Francis, a former president of J.C. Penney who has overseen all of the company's branding, licensing and consumer products divisions since 2013, will leave his job at the end of December, DreamWorks Animation said in a statement.
His duties will be handled by Jim Fielding, the current head of global consumer products and former president of Disney Stores. Fielding also was a longtime senior executive at Claire's Stores.
The executive change marks the latest overhaul of the management team at DreamWorks Animation. Following a string of box office flops, the studio cut 500 jobs, including those of Chief Operating Officer Mark Zoradi; marketing director Dawn Taubin; and Vice Chairman Lewis Coleman.
Longtime executive Bill Damaschke, the studio's chief creative officer, also left the company. Veteran producers Bonnie Arnold and Mireille Soria have taken over as co-presidents of feature animation.
Francis, a widely recognized branding expert who spent nearly three decades at Target Corp., was a key figure in the senior management team of DreamWorks Chief Executive Jeffrey Katzenberg.
When he appointed Francis, Katzenberg said he was one of his most important hires. He said Francis would play a pivotal role in helping the studio find new ways to build its branded characters around the world and across multiple platforms.
But the company was forced to retreat from its ambitious strategy to diversify and spread its brands across new businesses after facing heavy losses from such movies as "Mr.
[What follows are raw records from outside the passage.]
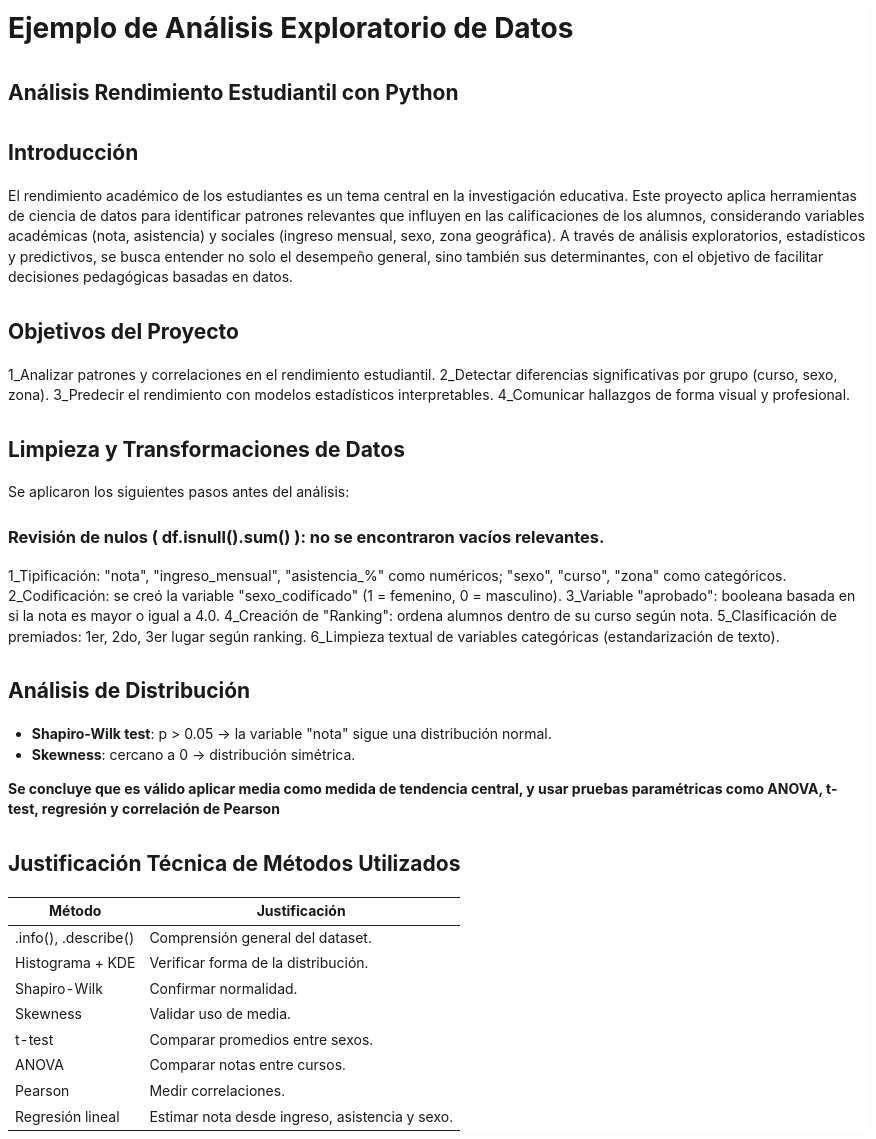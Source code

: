 # Ejemplo de Análisis Exploratorio de Datos 

## Análisis Rendimiento Estudiantil con Python

## Introducción

El rendimiento académico de los estudiantes es un tema central en la investigación educativa. Este proyecto aplica herramientas de ciencia de datos para identificar patrones relevantes que influyen en las calificaciones de los alumnos, considerando variables académicas (nota, asistencia) y sociales (ingreso mensual, sexo, zona geográfica). A través de análisis exploratorios, estadísticos y predictivos, se busca entender no solo el desempeño general, sino también sus determinantes, con el objetivo de facilitar decisiones pedagógicas basadas en datos.

## Objetivos del Proyecto

1_Analizar patrones y correlaciones en el rendimiento estudiantil.
2_Detectar diferencias significativas por grupo (curso, sexo, zona).
3_Predecir el rendimiento con modelos estadísticos interpretables.
4_Comunicar hallazgos de forma visual y profesional.

## Limpieza y Transformaciones de Datos

Se aplicaron los siguientes pasos antes del análisis:

### Revisión de nulos ( df.isnull().sum() ): no se encontraron vacíos relevantes.
1_Tipificación: "nota", "ingreso_mensual", "asistencia_%" como numéricos; "sexo", "curso", "zona" como categóricos.
2_Codificación: se creó la variable "sexo_codificado" (1 = femenino, 0 = masculino).
3_Variable "aprobado": booleana basada en si la nota es mayor o igual a 4.0.
4_Creación de "Ranking": ordena alumnos dentro de su curso según nota.
5_Clasificación de premiados: 1er, 2do, 3er lugar según ranking.
6_Limpieza textual de variables categóricas (estandarización de texto).

##  Análisis de Distribución

- **Shapiro-Wilk test**: p > 0.05 → la variable "nota" sigue una distribución normal.
- **Skewness**: cercano a 0 → distribución simétrica.

**Se concluye que es válido aplicar media como medida de tendencia central, y usar pruebas paramétricas como ANOVA, t-test, regresión y correlación de Pearson**


##  Justificación Técnica de Métodos Utilizados

| Método                           | Justificación                                                  |
|----------------------------------|----------------------------------------------------------------|
| .info(), .describe()             | Comprensión general del dataset.                               |
| Histograma + KDE                 | Verificar forma de la distribución.                            |
| Shapiro-Wilk                     | Confirmar normalidad.                                          |
| Skewness                         | Validar uso de media.                                          |
| t-test                           | Comparar promedios entre sexos.                                |
| ANOVA                            | Comparar notas entre cursos.                                   |
| Pearson                          | Medir correlaciones.                                           |
| Regresión lineal                 | Estimar nota desde ingreso, asistencia y sexo.                 |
Peabody & Sherman." The company posted a loss of $38.6 million in the second quarter, mainly because of restructuring-related charges.
Gross profit in the consumer products division fell to $1.8 million from $7.3 million a year ago, due to higher costs, according to a regulatory filing.
DreamWorks rolled out new location-based attractions in malls called DreamPlace, but revenue from the new ventures has been slower than expected.